All the reasons to let Winston go were were for his benefit; to be free of pain, to be able to breath, to walk and run and play in his new life. All the reasons not to let Winston go was my own selfish one reason; I would be alone.

I just had to remember Ron and I knew what I had to do.

I had a beautiful day with him.  I drove to the beach at Mt. Doug.  It was warm and sunny.  I helped him to the beach where he curled up on the warm sand and slept.  While he slept I cried.  I felt the need to make his final visit to the vet less stressful.  I had picked up some medication to sedate him.  

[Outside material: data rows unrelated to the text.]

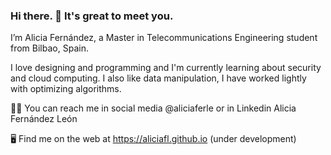 ### Hi there. 👋 It's great to meet you.

I’m Alicia Fernández, a Master in Telecommunications Engineering student from Bilbao, Spain. 

I love designing and programming and I'm currently learning about security and cloud computing. I also like data manipulation, I have worked lightly with optimizing algorithms.

👩🏻 You can reach me in social media @aliciaferle or in Linkedin Alicia Fernández León

🖥 Find me on the web at https://aliciafl.github.io (under development)
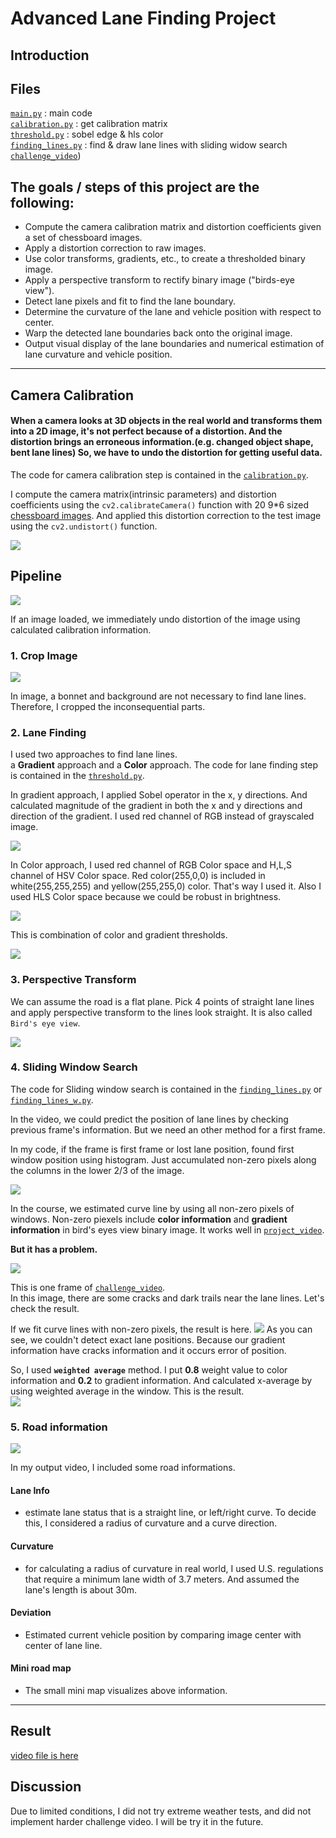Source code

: # Advanced Lane Finding Project  

## Introduction  

## Files

[`main.py`](main.py) : main code  
[`calibration.py`](calibration.py) : get calibration matrix  
[`threshold.py`](threshold.py) : sobel edge & hls color  
[`finding_lines.py`](finding_lines.py) : find & draw lane lines with sliding widow search   [`challenge_video`](challenge_video.mp4))


## The goals / steps of this project are the following:

* Compute the camera calibration matrix and distortion coefficients given a set of chessboard images.
* Apply a distortion correction to raw images.
* Use color transforms, gradients, etc., to create a thresholded binary image.
* Apply a perspective transform to rectify binary image ("birds-eye view").
* Detect lane pixels and fit to find the lane boundary.
* Determine the curvature of the lane and vehicle position with respect to center.
* Warp the detected lane boundaries back onto the original image.
* Output visual display of the lane boundaries and numerical estimation of lane curvature and vehicle position.

---

## Camera Calibration

#### When a camera looks at 3D objects in the real world and transforms them into a 2D image, it's not perfect because of a distortion. And the distortion brings an erroneous information.(e.g. changed object shape, bent lane lines) So, we have to undo the distortion for getting useful data.

The code for camera calibration step is contained in the [`calibration.py`](calibration.py).  

I compute the camera matrix(intrinsic parameters) and distortion coefficients using the `cv2.calibrateCamera()` function with 20 9*6 sized [chessboard images](camera_cal). And applied this distortion correction to the test image using the `cv2.undistort()` function.  

![](output_images/calibration.jpg)

## Pipeline  

![](output_images/process.jpg)

If an image loaded, we immediately undo distortion of the image using calculated calibration information.

### 1. Crop Image  


![](output_images/crop_img.jpg)

In image, a bonnet and background are not necessary to find lane lines. Therefore, I cropped the inconsequential parts.  

### 2. Lane Finding  

I used two approaches to find lane lines.  
a **Gradient** approach and a **Color** approach.
The code for lane finding step is contained in the [`threshold.py`](threshold.py).  

In gradient approach, I applied Sobel operator in the x, y directions. And calculated magnitude of the gradient in both the x and y directions and direction of the gradient. I used red channel of RGB instead of grayscaled image.  

![](output_images/gradient.jpg)

In Color approach, I used red channel of RGB Color space and H,L,S channel of HSV Color space. Red color(255,0,0) is included in white(255,255,255) and yellow(255,255,0) color. That's way I used it. Also I used HLS Color space because we could be robust in brightness.  

![](output_images/color.jpg)

This is combination of color and gradient thresholds.  

![](output_images/combination.jpg)

### 3. Perspective Transform  

 We can assume the road is a flat plane. Pick 4 points of straight lane lines and apply perspective transform to the lines look straight. It is also called `Bird's eye view`.  

![](output_images/warp.jpg)

### 4. Sliding Window Search  

The code for Sliding window search is contained in the [`finding_lines.py`](finding_lines.py) or [`finding_lines_w.py`](finding_lines.py).  

In the video, we could predict the position of lane lines by checking previous frame's information. But we need an other method for a first frame.  

In my code, if the frame is first frame or lost lane position, found first window position using histogram. Just accumulated non-zero pixels along the columns in the lower 2/3 of the image.  

![](output_images/histogram.jpg)


In the course, we estimated curve line by using all non-zero pixels of windows. Non-zero piexels include **color information** and **gradient information** in bird's eyes view binary image. It works well in [`project_video`](project_video.mp4).  

**But it has a problem.**  

![](output_images/nonzero.jpg)

This is one frame of [`challenge_video`](challenge_video.mp4).  
In this image, there are some cracks and dark trails near the lane lines. Let's check the result.  

If we fit curve lines with non-zero pixels, the result is here.
![](output_images/nonzero2.jpg)
As you can see, we couldn't detect exact lane positions. Because our gradient information have cracks information and it occurs error of position.  

So, I used **`weighted average`** method.
I put **0.8** weight value to color information and **0.2** to gradient information. And calculated x-average by using weighted average in the window.
This is the result.  
![](output_images/weight.jpg)

### 5. Road information  

![](output_images/road_info.jpg)  

In my output video, I included some road informations.

#### Lane Info
* estimate lane status that is a straight line, or left/right curve. To decide this, I considered a radius of curvature and a curve direction.  

#### Curvature
* for calculating a radius of curvature in real world, I used U.S. regulations that require a minimum lane width of 3.7 meters. And assumed the lane's length is about 30m.  

#### Deviation
* Estimated current vehicle position by comparing image center with center of lane line.  

#### Mini road map
* The small mini map visualizes above information.

---

## Result  
<a href="./output_images/project_video_draw.mp4">video file is here</a>


## Discussion
Due to limited conditions, I did not try extreme weather tests, and did not implement harder challenge video. I will be try it in the future.
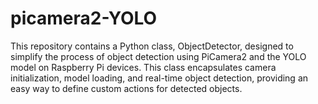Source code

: # picamera2-YOLO
This repository contains a Python class, ObjectDetector, designed to simplify the process of object detection using PiCamera2 and the YOLO model on Raspberry Pi devices. This class encapsulates camera initialization, model loading, and real-time object detection, providing an easy way to define custom actions for detected objects.
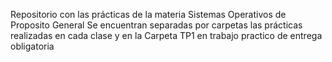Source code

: Repositorio con las prácticas de la materia Sistemas Operativos de Proposito General
Se encuentran separadas por carpetas las prácticas realizadas en cada clase y en la Carpeta TP1 en trabajo practico de entrega obligatoria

We then drove to the Mt. Tolmie.  It was sunny and warm.  I sat in the back seat of the car.  As he grew sleepier he laid his head on my lap and I stroked his long beautiful ears.  I could only find comfort knowing that he would no longer be suffering and he would be with Ron again.  He would find quality of life in his new life.

I drove him to the vet and carried him in.  I snuggled him as his little heart slowed down and he took his last breath.  My boys are together again.  My heart aches....

In the days to follow I have come to realize that we set each other free.  Winston set me free to carry on in this new life I am discovering; I set him free to play with Ron.

I appreciate both Ron and Winston for the richness they brought to my life.  

Run free; play hard little buddy.

It is up to me now, to live life to the fullest, so that I can share stories of my wonderful life when it comes my time to join them again.

Happiness is not something ready made. It comes from your own actions.